See [`LocalSandbox` reference](https://mastra.ai/reference/workspace/local-sandbox) for configuration options including environment isolation and native OS sandboxing.

## Agent tools

When you configure a sandbox on a workspace, agents receive the `execute_command` tool for running shell commands.

If your sandbox provider supports running processes in the background, the `execute_command` tool also accepts `background: true` for starting long-running processes, and two additional tools are registered:

| Tool                 | Description                                                                                                                                |
| -------------------- | ------------------------------------------------------------------------------------------------------------------------------------------ |
| `execute_command`    | Run a shell command.
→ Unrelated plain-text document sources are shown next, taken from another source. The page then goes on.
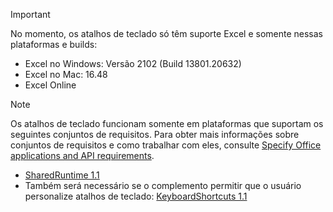 > [!IMPORTANT]
> No momento, os atalhos de teclado só têm suporte Excel e somente nessas plataformas e builds:
>
>- Excel no Windows: Versão 2102 (Build 13801.20632)
>- Excel no Mac: 16.48
>- Excel Online

> [!NOTE]
> Os atalhos de teclado funcionam somente em plataformas que suportam os seguintes conjuntos de requisitos. Para obter mais informações sobre conjuntos de requisitos e como trabalhar com eles, consulte [Specify Office applications and API requirements](../develop/specify-office-hosts-and-api-requirements.md).
>
> - [SharedRuntime 1.1](/javascript/api/requirement-sets/shared-runtime-requirement-sets)
> - Também será necessário se o complemento permitir que o usuário personalize atalhos de teclado: [KeyboardShortcuts 1.1](/javascript/api/requirement-sets/keyboard-shortcuts-requirement-sets)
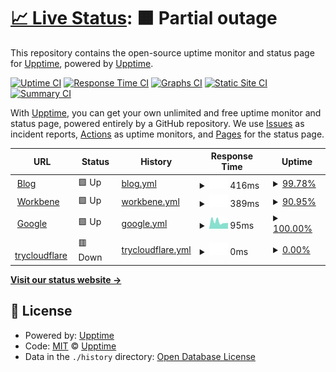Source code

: # [📈 Live Status](https://uptime.zhix.in): <!--live status--> **🟧 Partial outage**

This repository contains the open-source uptime monitor and status page for [Upptime](https://upptime.js.org), powered by [Upptime](https://github.com/upptime/upptime).

[![Uptime CI](https://github.com/upptime/upptime/workflows/Uptime%20CI/badge.svg)](https://github.com/upptime/upptime/actions?query=workflow%3A%22Uptime+CI%22)
[![Response Time CI](https://github.com/upptime/upptime/workflows/Response%20Time%20CI/badge.svg)](https://github.com/upptime/upptime/actions?query=workflow%3A%22Response+Time+CI%22)
[![Graphs CI](https://github.com/upptime/upptime/workflows/Graphs%20CI/badge.svg)](https://github.com/upptime/upptime/actions?query=workflow%3A%22Graphs+CI%22)
[![Static Site CI](https://github.com/upptime/upptime/workflows/Static%20Site%20CI/badge.svg)](https://github.com/upptime/upptime/actions?query=workflow%3A%22Static+Site+CI%22)
[![Summary CI](https://github.com/upptime/upptime/workflows/Summary%20CI/badge.svg)](https://github.com/upptime/upptime/actions?query=workflow%3A%22Summary+CI%22)

With [Upptime](https://upptime.js.org), you can get your own unlimited and free uptime monitor and status page, powered entirely by a GitHub repository. We use [Issues](https://github.com/upptime/upptime/issues) as incident reports, [Actions](https://github.com/upptime/upptime/actions) as uptime monitors, and [Pages](https://uptime.zhix.in) for the status page.

<!--start: status pages-->
<!-- This summary is generated by Upptime (https://github.com/upptime/upptime) -->
<!-- Do not edit this manually, your changes will be overwritten -->
<!-- prettier-ignore -->
| URL | Status | History | Response Time | Uptime |
| --- | ------ | ------- | ------------- | ------ |
| <img alt="" src="https://icons.duckduckgo.com/ip3/zhix.in.ico" height="13"> [Blog](https://zhix.in) | 🟩 Up | [blog.yml](https://github.com/xinzhixiang/uptime/commits/HEAD/history/blog.yml) | <details><summary><img alt="Response time graph" src="./graphs/blog/response-time-week.png" height="20"> 416ms</summary><br><a href="https://uptime.zhix.in/history/blog"><img alt="Response time 1330" src="https://img.shields.io/endpoint?url=https%3A%2F%2Fraw.githubusercontent.com%2Fxinzhixiang%2Fuptime%2FHEAD%2Fapi%2Fblog%2Fresponse-time.json"></a><br><a href="https://uptime.zhix.in/history/blog"><img alt="24-hour response time 516" src="https://img.shields.io/endpoint?url=https%3A%2F%2Fraw.githubusercontent.com%2Fxinzhixiang%2Fuptime%2FHEAD%2Fapi%2Fblog%2Fresponse-time-day.json"></a><br><a href="https://uptime.zhix.in/history/blog"><img alt="7-day response time 416" src="https://img.shields.io/endpoint?url=https%3A%2F%2Fraw.githubusercontent.com%2Fxinzhixiang%2Fuptime%2FHEAD%2Fapi%2Fblog%2Fresponse-time-week.json"></a><br><a href="https://uptime.zhix.in/history/blog"><img alt="30-day response time 1894" src="https://img.shields.io/endpoint?url=https%3A%2F%2Fraw.githubusercontent.com%2Fxinzhixiang%2Fuptime%2FHEAD%2Fapi%2Fblog%2Fresponse-time-month.json"></a><br><a href="https://uptime.zhix.in/history/blog"><img alt="1-year response time 1330" src="https://img.shields.io/endpoint?url=https%3A%2F%2Fraw.githubusercontent.com%2Fxinzhixiang%2Fuptime%2FHEAD%2Fapi%2Fblog%2Fresponse-time-year.json"></a></details> | <details><summary><a href="https://uptime.zhix.in/history/blog">99.78%</a></summary><a href="https://uptime.zhix.in/history/blog"><img alt="All-time uptime 97.63%" src="https://img.shields.io/endpoint?url=https%3A%2F%2Fraw.githubusercontent.com%2Fxinzhixiang%2Fuptime%2FHEAD%2Fapi%2Fblog%2Fuptime.json"></a><br><a href="https://uptime.zhix.in/history/blog"><img alt="24-hour uptime 100.00%" src="https://img.shields.io/endpoint?url=https%3A%2F%2Fraw.githubusercontent.com%2Fxinzhixiang%2Fuptime%2FHEAD%2Fapi%2Fblog%2Fuptime-day.json"></a><br><a href="https://uptime.zhix.in/history/blog"><img alt="7-day uptime 99.78%" src="https://img.shields.io/endpoint?url=https%3A%2F%2Fraw.githubusercontent.com%2Fxinzhixiang%2Fuptime%2FHEAD%2Fapi%2Fblog%2Fuptime-week.json"></a><br><a href="https://uptime.zhix.in/history/blog"><img alt="30-day uptime 96.49%" src="https://img.shields.io/endpoint?url=https%3A%2F%2Fraw.githubusercontent.com%2Fxinzhixiang%2Fuptime%2FHEAD%2Fapi%2Fblog%2Fuptime-month.json"></a><br><a href="https://uptime.zhix.in/history/blog"><img alt="1-year uptime 97.63%" src="https://img.shields.io/endpoint?url=https%3A%2F%2Fraw.githubusercontent.com%2Fxinzhixiang%2Fuptime%2FHEAD%2Fapi%2Fblog%2Fuptime-year.json"></a></details>
| <img alt="" src="https://icons.duckduckgo.com/ip3/workbene.com.ico" height="13"> [Workbene](https://workbene.com) | 🟩 Up | [workbene.yml](https://github.com/xinzhixiang/uptime/commits/HEAD/history/workbene.yml) | <details><summary><img alt="Response time graph" src="./graphs/workbene/response-time-week.png" height="20"> 389ms</summary><br><a href="https://uptime.zhix.in/history/workbene"><img alt="Response time 1012" src="https://img.shields.io/endpoint?url=https%3A%2F%2Fraw.githubusercontent.com%2Fxinzhixiang%2Fuptime%2FHEAD%2Fapi%2Fworkbene%2Fresponse-time.json"></a><br><a href="https://uptime.zhix.in/history/workbene"><img alt="24-hour response time 304" src="https://img.shields.io/endpoint?url=https%3A%2F%2Fraw.githubusercontent.com%2Fxinzhixiang%2Fuptime%2FHEAD%2Fapi%2Fworkbene%2Fresponse-time-day.json"></a><br><a href="https://uptime.zhix.in/history/workbene"><img alt="7-day response time 389" src="https://img.shields.io/endpoint?url=https%3A%2F%2Fraw.githubusercontent.com%2Fxinzhixiang%2Fuptime%2FHEAD%2Fapi%2Fworkbene%2Fresponse-time-week.json"></a><br><a href="https://uptime.zhix.in/history/workbene"><img alt="30-day response time 1050" src="https://img.shields.io/endpoint?url=https%3A%2F%2Fraw.githubusercontent.com%2Fxinzhixiang%2Fuptime%2FHEAD%2Fapi%2Fworkbene%2Fresponse-time-month.json"></a><br><a href="https://uptime.zhix.in/history/workbene"><img alt="1-year response time 1012" src="https://img.shields.io/endpoint?url=https%3A%2F%2Fraw.githubusercontent.com%2Fxinzhixiang%2Fuptime%2FHEAD%2Fapi%2Fworkbene%2Fresponse-time-year.json"></a></details> | <details><summary><a href="https://uptime.zhix.in/history/workbene">90.95%</a></summary><a href="https://uptime.zhix.in/history/workbene"><img alt="All-time uptime 96.31%" src="https://img.shields.io/endpoint?url=https%3A%2F%2Fraw.githubusercontent.com%2Fxinzhixiang%2Fuptime%2FHEAD%2Fapi%2Fworkbene%2Fuptime.json"></a><br><a href="https://uptime.zhix.in/history/workbene"><img alt="24-hour uptime 100.00%" src="https://img.shields.io/endpoint?url=https%3A%2F%2Fraw.githubusercontent.com%2Fxinzhixiang%2Fuptime%2FHEAD%2Fapi%2Fworkbene%2Fuptime-day.json"></a><br><a href="https://uptime.zhix.in/history/workbene"><img alt="7-day uptime 90.95%" src="https://img.shields.io/endpoint?url=https%3A%2F%2Fraw.githubusercontent.com%2Fxinzhixiang%2Fuptime%2FHEAD%2Fapi%2Fworkbene%2Fuptime-week.json"></a><br><a href="https://uptime.zhix.in/history/workbene"><img alt="30-day uptime 94.46%" src="https://img.shields.io/endpoint?url=https%3A%2F%2Fraw.githubusercontent.com%2Fxinzhixiang%2Fuptime%2FHEAD%2Fapi%2Fworkbene%2Fuptime-month.json"></a><br><a href="https://uptime.zhix.in/history/workbene"><img alt="1-year uptime 96.31%" src="https://img.shields.io/endpoint?url=https%3A%2F%2Fraw.githubusercontent.com%2Fxinzhixiang%2Fuptime%2FHEAD%2Fapi%2Fworkbene%2Fuptime-year.json"></a></details>
| <img alt="" src="https://icons.duckduckgo.com/ip3/www.google.com.ico" height="13"> [Google](https://www.google.com) | 🟩 Up | [google.yml](https://github.com/xinzhixiang/uptime/commits/HEAD/history/google.yml) | <details><summary><img alt="Response time graph" src="./graphs/google/response-time-week.png" height="20"> 95ms</summary><br><a href="https://uptime.zhix.in/history/google"><img alt="Response time 99" src="https://img.shields.io/endpoint?url=https%3A%2F%2Fraw.githubusercontent.com%2Fxinzhixiang%2Fuptime%2FHEAD%2Fapi%2Fgoogle%2Fresponse-time.json"></a><br><a href="https://uptime.zhix.in/history/google"><img alt="24-hour response time 102" src="https://img.shields.io/endpoint?url=https%3A%2F%2Fraw.githubusercontent.com%2Fxinzhixiang%2Fuptime%2FHEAD%2Fapi%2Fgoogle%2Fresponse-time-day.json"></a><br><a href="https://uptime.zhix.in/history/google"><img alt="7-day response time 95" src="https://img.shields.io/endpoint?url=https%3A%2F%2Fraw.githubusercontent.com%2Fxinzhixiang%2Fuptime%2FHEAD%2Fapi%2Fgoogle%2Fresponse-time-week.json"></a><br><a href="https://uptime.zhix.in/history/google"><img alt="30-day response time 92" src="https://img.shields.io/endpoint?url=https%3A%2F%2Fraw.githubusercontent.com%2Fxinzhixiang%2Fuptime%2FHEAD%2Fapi%2Fgoogle%2Fresponse-time-month.json"></a><br><a href="https://uptime.zhix.in/history/google"><img alt="1-year response time 99" src="https://img.shields.io/endpoint?url=https%3A%2F%2Fraw.githubusercontent.com%2Fxinzhixiang%2Fuptime%2FHEAD%2Fapi%2Fgoogle%2Fresponse-time-year.json"></a></details> | <details><summary><a href="https://uptime.zhix.in/history/google">100.00%</a></summary><a href="https://uptime.zhix.in/history/google"><img alt="All-time uptime 100.00%" src="https://img.shields.io/endpoint?url=https%3A%2F%2Fraw.githubusercontent.com%2Fxinzhixiang%2Fuptime%2FHEAD%2Fapi%2Fgoogle%2Fuptime.json"></a><br><a href="https://uptime.zhix.in/history/google"><img alt="24-hour uptime 100.00%" src="https://img.shields.io/endpoint?url=https%3A%2F%2Fraw.githubusercontent.com%2Fxinzhixiang%2Fuptime%2FHEAD%2Fapi%2Fgoogle%2Fuptime-day.json"></a><br><a href="https://uptime.zhix.in/history/google"><img alt="7-day uptime 100.00%" src="https://img.shields.io/endpoint?url=https%3A%2F%2Fraw.githubusercontent.com%2Fxinzhixiang%2Fuptime%2FHEAD%2Fapi%2Fgoogle%2Fuptime-week.json"></a><br><a href="https://uptime.zhix.in/history/google"><img alt="30-day uptime 100.00%" src="https://img.shields.io/endpoint?url=https%3A%2F%2Fraw.githubusercontent.com%2Fxinzhixiang%2Fuptime%2FHEAD%2Fapi%2Fgoogle%2Fuptime-month.json"></a><br><a href="https://uptime.zhix.in/history/google"><img alt="1-year uptime 100.00%" src="https://img.shields.io/endpoint?url=https%3A%2F%2Fraw.githubusercontent.com%2Fxinzhixiang%2Fuptime%2FHEAD%2Fapi%2Fgoogle%2Fuptime-year.json"></a></details>
| <img alt="" src="https://icons.duckduckgo.com/ip3/parallel-months-mega-firefox.trycloudflare.com.ico" height="13"> [trycloudflare](https://parallel-months-mega-firefox.trycloudflare.com/?__theme=dark) | 🟥 Down | [trycloudflare.yml](https://github.com/xinzhixiang/uptime/commits/HEAD/history/trycloudflare.yml) | <details><summary><img alt="Response time graph" src="./graphs/trycloudflare/response-time-week.png" height="20"> 0ms</summary><br><a href="https://uptime.zhix.in/history/trycloudflare"><img alt="Response time 5161" src="https://img.shields.io/endpoint?url=https%3A%2F%2Fraw.githubusercontent.com%2Fxinzhixiang%2Fuptime%2FHEAD%2Fapi%2Ftrycloudflare%2Fresponse-time.json"></a><br><a href="https://uptime.zhix.in/history/trycloudflare"><img alt="24-hour response time 0" src="https://img.shields.io/endpoint?url=https%3A%2F%2Fraw.githubusercontent.com%2Fxinzhixiang%2Fuptime%2FHEAD%2Fapi%2Ftrycloudflare%2Fresponse-time-day.json"></a><br><a href="https://uptime.zhix.in/history/trycloudflare"><img alt="7-day response time 0" src="https://img.shields.io/endpoint?url=https%3A%2F%2Fraw.githubusercontent.com%2Fxinzhixiang%2Fuptime%2FHEAD%2Fapi%2Ftrycloudflare%2Fresponse-time-week.json"></a><br><a href="https://uptime.zhix.in/history/trycloudflare"><img alt="30-day response time 0" src="https://img.shields.io/endpoint?url=https%3A%2F%2Fraw.githubusercontent.com%2Fxinzhixiang%2Fuptime%2FHEAD%2Fapi%2Ftrycloudflare%2Fresponse-time-month.json"></a><br><a href="https://uptime.zhix.in/history/trycloudflare"><img alt="1-year response time 5161" src="https://img.shields.io/endpoint?url=https%3A%2F%2Fraw.githubusercontent.com%2Fxinzhixiang%2Fuptime%2FHEAD%2Fapi%2Ftrycloudflare%2Fresponse-time-year.json"></a></details> | <details><summary><a href="https://uptime.zhix.in/history/trycloudflare">0.00%</a></summary><a href="https://uptime.zhix.in/history/trycloudflare"><img alt="All-time uptime 0.05%" src="https://img.shields.io/endpoint?url=https%3A%2F%2Fraw.githubusercontent.com%2Fxinzhixiang%2Fuptime%2FHEAD%2Fapi%2Ftrycloudflare%2Fuptime.json"></a><br><a href="https://uptime.zhix.in/history/trycloudflare"><img alt="24-hour uptime 0.00%" src="https://img.shields.io/endpoint?url=https%3A%2F%2Fraw.githubusercontent.com%2Fxinzhixiang%2Fuptime%2FHEAD%2Fapi%2Ftrycloudflare%2Fuptime-day.json"></a><br><a href="https://uptime.zhix.in/history/trycloudflare"><img alt="7-day uptime 0.00%" src="https://img.shields.io/endpoint?url=https%3A%2F%2Fraw.githubusercontent.com%2Fxinzhixiang%2Fuptime%2FHEAD%2Fapi%2Ftrycloudflare%2Fuptime-week.json"></a><br><a href="https://uptime.zhix.in/history/trycloudflare"><img alt="30-day uptime 0.00%" src="https://img.shields.io/endpoint?url=https%3A%2F%2Fraw.githubusercontent.com%2Fxinzhixiang%2Fuptime%2FHEAD%2Fapi%2Ftrycloudflare%2Fuptime-month.json"></a><br><a href="https://uptime.zhix.in/history/trycloudflare"><img alt="1-year uptime 0.05%" src="https://img.shields.io/endpoint?url=https%3A%2F%2Fraw.githubusercontent.com%2Fxinzhixiang%2Fuptime%2FHEAD%2Fapi%2Ftrycloudflare%2Fuptime-year.json"></a></details>

<!--end: status pages-->

[**Visit our status website →**](https://uptime.zhix.in)

## 📄 License

- Powered by: [Upptime](https://github.com/upptime/upptime)
- Code: [MIT](./LICENSE) © [Upptime](https://upptime.js.org)
- Data in the `./history` directory: [Open Database License](https://opendatacommons.org/licenses/odbl/1-0/)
Returns stdout, stderr, and exit code. Supports `background: true` to spawn a long-running process and return a PID.  |
| `get_process_output` | Get stdout, stderr, and status of a background process by PID. Supports `tail` to limit output lines and `wait: true` to block until exit. |
| `kill_process`       | Stop a background process by PID. Returns recent output.                                                                                   |

These tools are registered automatically. See [Workspace class reference](https://mastra.ai/reference/workspace/workspace-class) for the full tool name list.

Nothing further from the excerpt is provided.